[U-Boot] [RFC][PATCH 00/19] arm: add full relocation / cache support

This patch series add full relocation and cache support for arm based boards. I did this for arm1136, arm_cortexa8 and arm926ejs based boards. As this change is not compatible to old code, before this can go to mainline *all* plattforms and boards have to be converted! As I don;t have access to all plattforms/ boards I need help here! Also I couldn;t test all boards, so please test and report, send bugfixes!
Relocation support:
changed arch/arm/lib/board.c to get in sync with arch/powerpc/lib/board.c maybe it is possible to merge them to one arch/generic/lib/board.c?
This approach is similiar to powerpc, so there is a need for an initial stack pointer addr defined through CONFIG_SYS_INIT_SP_ADDR. As I don;t know all architectures/boards, I set this value where I didn;t find such a stack, for example in the processor, to RAM, as RAM is actual setup in low_level_init.S. Please check this for boards where this is in RAM to find a "better" place.

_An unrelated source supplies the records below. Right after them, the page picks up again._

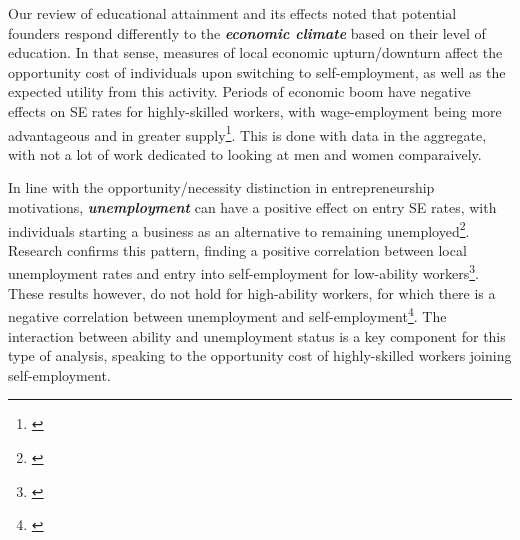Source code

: Our review of educational attainment and its effects noted that potential founders respond differently to the \textbf{\textit{economic climate}} based on their level of education. In that sense, measures of local economic upturn/downturn affect the opportunity cost of individuals upon switching to self-employment, as well as the expected utility from this activity. Periods of economic boom have negative effects on SE rates for highly-skilled workers, with wage-employment being more advantageous and in greater supply\footnote{\cite{kangasharju2001regional}}. This is done with data in the aggregate, with not a lot of work dedicated to looking at men and women comparaively. 

In line with the opportunity/necessity distinction in entrepreneurship motivations, \textbf{\textit{unemployment}} can have a positive effect on entry SE rates, with individuals starting a business as an alternative to remaining unemployed\footnote{\cite{Deli2011}}. Research confirms this pattern, finding a positive correlation between local unemployment rates and entry into self-employment for low-ability workers\footnote{\cite{Deli2011}}. These results however, do not hold for high-ability workers, for which there is a negative correlation between unemployment and self-employment\footnote{\cite{Deli2011}}. The interaction between ability and unemployment status is a key component for this type of analysis, speaking to the opportunity cost of highly-skilled workers joining self-employment. 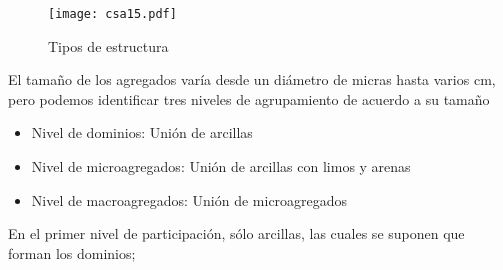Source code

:     \begin{figure}[h!]
    \centering
      \texttt{[image: csa15.pdf]}
      \caption{Tipos de estructura}
      \label{csa15}
    \end{figure}
    El tamaño de los agregados varía desde un diámetro de micras hasta varios cm, pero podemos identificar tres niveles de agrupamiento de acuerdo a su tamaño
    \begin{itemize}
        \item Nivel de dominios: Unión de arcillas
        \item Nivel de microagregados: Unión de arcillas con limos y arenas
        \item Nivel de macroagregados: Unión de microagregados
    \end{itemize}
    En el primer nivel de participación, sólo arcillas, las cuales se suponen que forman los dominios;
    

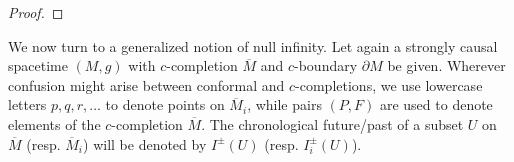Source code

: \begin{proof}
\end{proof}

We now turn to a generalized notion of null infinity. 
Let again a strongly causal spacetime $(M,g)$ with $c$-completion $\overline{M}$ and $c$-boundary $\partial M$ be given. Wherever confusion might arise between conformal and $c$-completions, we use lowercase letters $p,q,r, \ldots$ to denote points on $\overline{M}_i$, while pairs $(P,F)$ are used to denote elements of the $c$-completion $\overline{M}$. The chronological future/past of a subset $U$ on $\overline{M}$ (resp. $\overline{M}_i$) will be denoted by $I^{\pm}(U)$ (resp. $I_i^{\pm}(U)$).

Please also read doc/README.arm-relocation There is more info what is done, and maybe should be done.
Cache support:
I used the patches from Alessandro Rubini: http://lists.denx.de/pipermail/u-boot/2010-January/067099.html
and rebased them to actual code. Also, in case of full relocation, the position of the TLB can not be set on compile time, instead it is calculated in board_init_f() and stored in gd. Also added support for arm_cortexa8 and arm1136.
As this is a RFC, this patch series is in a state where things *can* and *should* be discussed!
Also I think, it would be good to create an "arm-relocation.git" where patches (for example board maintainers bugfixes) for this change are collected.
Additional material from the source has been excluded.